I have a Rottie/Dobe mix with Cardiomyopathy. He has had this for 9 months now and hanging in there. You will have to watch your dog's sodium intake. I changed his food to Royal Canin Prescription Diet called Early Cardiac. I believe it is only available through your vet. You can research this on Royal Canin's website. It has all the important nutrients for his heart condition. I also give him pet tabs plus vitamins and I add a liquid form of Flaxseed oil and Omega oil to his food. 

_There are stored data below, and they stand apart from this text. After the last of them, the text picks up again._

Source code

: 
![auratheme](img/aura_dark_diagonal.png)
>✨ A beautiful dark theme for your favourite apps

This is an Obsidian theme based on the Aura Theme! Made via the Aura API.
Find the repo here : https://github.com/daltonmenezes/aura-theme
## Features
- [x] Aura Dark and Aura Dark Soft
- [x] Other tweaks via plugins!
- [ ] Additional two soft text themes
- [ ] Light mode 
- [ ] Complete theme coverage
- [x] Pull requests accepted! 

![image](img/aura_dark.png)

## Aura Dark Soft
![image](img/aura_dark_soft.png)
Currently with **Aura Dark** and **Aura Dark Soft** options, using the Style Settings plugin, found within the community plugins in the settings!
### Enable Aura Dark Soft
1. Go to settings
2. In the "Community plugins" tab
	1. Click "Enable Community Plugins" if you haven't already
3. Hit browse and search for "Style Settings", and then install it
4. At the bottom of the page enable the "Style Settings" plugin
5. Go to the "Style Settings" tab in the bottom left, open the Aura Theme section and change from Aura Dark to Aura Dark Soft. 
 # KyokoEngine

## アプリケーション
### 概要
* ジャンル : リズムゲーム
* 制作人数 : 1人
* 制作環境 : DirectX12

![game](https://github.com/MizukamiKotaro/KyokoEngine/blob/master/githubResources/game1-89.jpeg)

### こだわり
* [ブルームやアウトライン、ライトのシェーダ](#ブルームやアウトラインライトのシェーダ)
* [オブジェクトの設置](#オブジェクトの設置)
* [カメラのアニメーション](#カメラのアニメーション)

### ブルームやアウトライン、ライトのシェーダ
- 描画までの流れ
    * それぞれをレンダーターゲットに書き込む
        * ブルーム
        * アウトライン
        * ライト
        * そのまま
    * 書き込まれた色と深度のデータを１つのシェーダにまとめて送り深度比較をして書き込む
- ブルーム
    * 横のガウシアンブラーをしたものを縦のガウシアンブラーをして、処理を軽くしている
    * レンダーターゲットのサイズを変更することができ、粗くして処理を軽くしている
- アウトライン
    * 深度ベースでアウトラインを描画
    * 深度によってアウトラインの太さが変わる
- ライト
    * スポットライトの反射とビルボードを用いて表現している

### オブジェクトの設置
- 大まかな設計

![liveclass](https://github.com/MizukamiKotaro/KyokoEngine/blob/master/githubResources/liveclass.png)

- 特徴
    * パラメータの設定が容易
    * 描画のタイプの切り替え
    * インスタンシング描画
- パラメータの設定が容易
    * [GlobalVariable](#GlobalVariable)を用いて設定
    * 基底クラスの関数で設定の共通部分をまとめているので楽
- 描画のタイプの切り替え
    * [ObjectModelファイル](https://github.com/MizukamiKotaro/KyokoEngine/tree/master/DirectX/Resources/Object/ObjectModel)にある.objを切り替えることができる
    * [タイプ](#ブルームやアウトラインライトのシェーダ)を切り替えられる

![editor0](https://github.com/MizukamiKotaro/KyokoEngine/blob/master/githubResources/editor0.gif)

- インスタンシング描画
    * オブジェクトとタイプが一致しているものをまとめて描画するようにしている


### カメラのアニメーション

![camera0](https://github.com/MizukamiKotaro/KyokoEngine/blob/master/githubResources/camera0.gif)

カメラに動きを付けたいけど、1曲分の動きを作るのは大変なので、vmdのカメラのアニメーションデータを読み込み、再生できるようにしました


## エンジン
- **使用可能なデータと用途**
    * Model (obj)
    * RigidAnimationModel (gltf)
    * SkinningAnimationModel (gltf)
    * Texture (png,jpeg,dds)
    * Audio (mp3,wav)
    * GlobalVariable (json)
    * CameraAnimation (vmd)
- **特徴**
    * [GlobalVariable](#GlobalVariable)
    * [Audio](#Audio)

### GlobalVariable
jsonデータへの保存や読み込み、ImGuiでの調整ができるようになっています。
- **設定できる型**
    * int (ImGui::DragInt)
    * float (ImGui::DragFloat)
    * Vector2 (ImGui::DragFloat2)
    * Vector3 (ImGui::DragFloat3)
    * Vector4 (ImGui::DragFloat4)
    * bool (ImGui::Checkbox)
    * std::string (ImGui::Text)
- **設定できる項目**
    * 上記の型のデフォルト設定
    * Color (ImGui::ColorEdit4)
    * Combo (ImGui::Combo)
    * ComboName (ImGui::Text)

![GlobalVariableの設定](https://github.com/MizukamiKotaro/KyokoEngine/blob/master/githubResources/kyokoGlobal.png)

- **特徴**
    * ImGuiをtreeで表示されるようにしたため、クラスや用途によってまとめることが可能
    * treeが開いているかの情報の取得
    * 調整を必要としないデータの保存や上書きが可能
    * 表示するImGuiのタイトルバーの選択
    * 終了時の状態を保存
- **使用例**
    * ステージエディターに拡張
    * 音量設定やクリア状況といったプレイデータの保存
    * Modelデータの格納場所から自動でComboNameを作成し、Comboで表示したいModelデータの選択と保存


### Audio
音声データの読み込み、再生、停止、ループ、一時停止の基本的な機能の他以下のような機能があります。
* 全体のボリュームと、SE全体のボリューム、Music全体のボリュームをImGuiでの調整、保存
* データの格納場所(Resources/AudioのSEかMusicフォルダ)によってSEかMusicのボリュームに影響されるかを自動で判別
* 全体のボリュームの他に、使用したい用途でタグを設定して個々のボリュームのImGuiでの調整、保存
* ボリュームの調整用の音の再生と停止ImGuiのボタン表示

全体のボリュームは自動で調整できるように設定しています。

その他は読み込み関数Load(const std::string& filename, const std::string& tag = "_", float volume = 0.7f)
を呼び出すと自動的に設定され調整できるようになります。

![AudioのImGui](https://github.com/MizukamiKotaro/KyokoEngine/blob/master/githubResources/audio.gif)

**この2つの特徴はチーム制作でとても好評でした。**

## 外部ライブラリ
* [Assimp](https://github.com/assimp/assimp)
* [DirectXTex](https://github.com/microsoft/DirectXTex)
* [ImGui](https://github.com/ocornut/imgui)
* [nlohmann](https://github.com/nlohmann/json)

What type of medication is your dog on? Is he on Lasix?


----------



## borzoimom (May 21, 2007)

Thank you dogmom- I knew there was a better heart diet than Hills. Thank you.


----------



## Dogmom07 (Jul 5, 2007)

borzoimom said:


> Thank you dogmom- I knew there was a better heart diet than Hills. Thank you.


I will never feed my dogs Hills again  Too many bad experiences.


----------



## borzoimom (May 21, 2007)

Dogmom07 said:


> I will never feed my dogs Hills again  Too many bad experiences.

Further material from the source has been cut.